> **EXERCISE**: Print each record below word for word.

> **ENTRIES PROVIDED**:

=== Begin Enclosure ===

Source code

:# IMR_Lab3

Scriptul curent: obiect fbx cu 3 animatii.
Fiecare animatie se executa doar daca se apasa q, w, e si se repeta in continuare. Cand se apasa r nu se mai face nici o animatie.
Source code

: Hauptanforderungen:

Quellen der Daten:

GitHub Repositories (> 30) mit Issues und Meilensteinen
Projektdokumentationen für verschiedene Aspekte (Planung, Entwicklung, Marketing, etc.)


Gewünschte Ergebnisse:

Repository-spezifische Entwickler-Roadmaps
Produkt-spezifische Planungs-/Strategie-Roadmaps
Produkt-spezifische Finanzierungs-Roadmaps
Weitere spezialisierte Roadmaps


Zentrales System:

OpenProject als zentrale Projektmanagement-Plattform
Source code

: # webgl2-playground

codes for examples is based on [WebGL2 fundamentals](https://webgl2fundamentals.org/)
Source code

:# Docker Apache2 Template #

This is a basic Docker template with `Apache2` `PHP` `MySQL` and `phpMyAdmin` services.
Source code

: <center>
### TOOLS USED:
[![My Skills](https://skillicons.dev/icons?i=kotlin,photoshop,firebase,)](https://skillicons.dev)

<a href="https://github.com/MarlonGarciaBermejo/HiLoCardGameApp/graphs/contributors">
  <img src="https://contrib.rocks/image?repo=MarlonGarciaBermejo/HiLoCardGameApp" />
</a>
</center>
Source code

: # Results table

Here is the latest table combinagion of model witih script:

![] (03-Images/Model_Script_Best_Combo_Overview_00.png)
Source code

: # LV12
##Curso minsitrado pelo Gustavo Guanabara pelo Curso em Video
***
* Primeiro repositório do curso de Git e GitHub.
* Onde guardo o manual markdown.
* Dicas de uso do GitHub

=== End Enclosure ===

> **RESULT BELOW**:
Source code

:# IMR_Lab3

Scriptul curent: obiect fbx cu 3 animatii.
Fiecare animatie se executa doar daca se apasa q, w, e si se repeta in continuare. Cand se apasa r nu se mai face nici o animatie.
Source code

: Hauptanforderungen:

Quellen der Daten:

GitHub Repositories (> 30) mit Issues und Meilensteinen
Projektdokumentationen für verschiedene Aspekte (Planung, Entwicklung, Marketing, etc.)


Gewünschte Ergebnisse:

Repository-spezifische Entwickler-Roadmaps
Produkt-spezifische Planungs-/Strategie-Roadmaps
Produkt-spezifische Finanzierungs-Roadmaps
Weitere spezialisierte Roadmaps


Zentrales System:

OpenProject als zentrale Projektmanagement-Plattform
Source code

: # webgl2-playground

codes for examples is based on [WebGL2 fundamentals](https://webgl2fundamentals.org/)
Source code

:# Docker Apache2 Template #

This is a basic Docker template with `Apache2` `PHP` `MySQL` and `phpMyAdmin` services.
Source code

: <center>
### TOOLS USED:
[![My Skills](https://skillicons.dev/icons?i=kotlin,photoshop,firebase,)](https://skillicons.dev)

<a href="https://github.com/MarlonGarciaBermejo/HiLoCardGameApp/graphs/contributors">
  <img src="https://contrib.rocks/image?repo=MarlonGarciaBermejo/HiLoCardGameApp" />
</a>
</center>
Source code

: # Results table

Here is the latest table combinagion of model witih script:

![] (03-Images/Model_Script_Best_Combo_Overview_00.png)
Source code

: # LV12
##Curso minsitrado pelo Gustavo Guanabara pelo Curso em Video
***
* Primeiro repositório do curso de Git e GitHub.
* Onde guardo o manual markdown.
* Dicas de uso do GitHub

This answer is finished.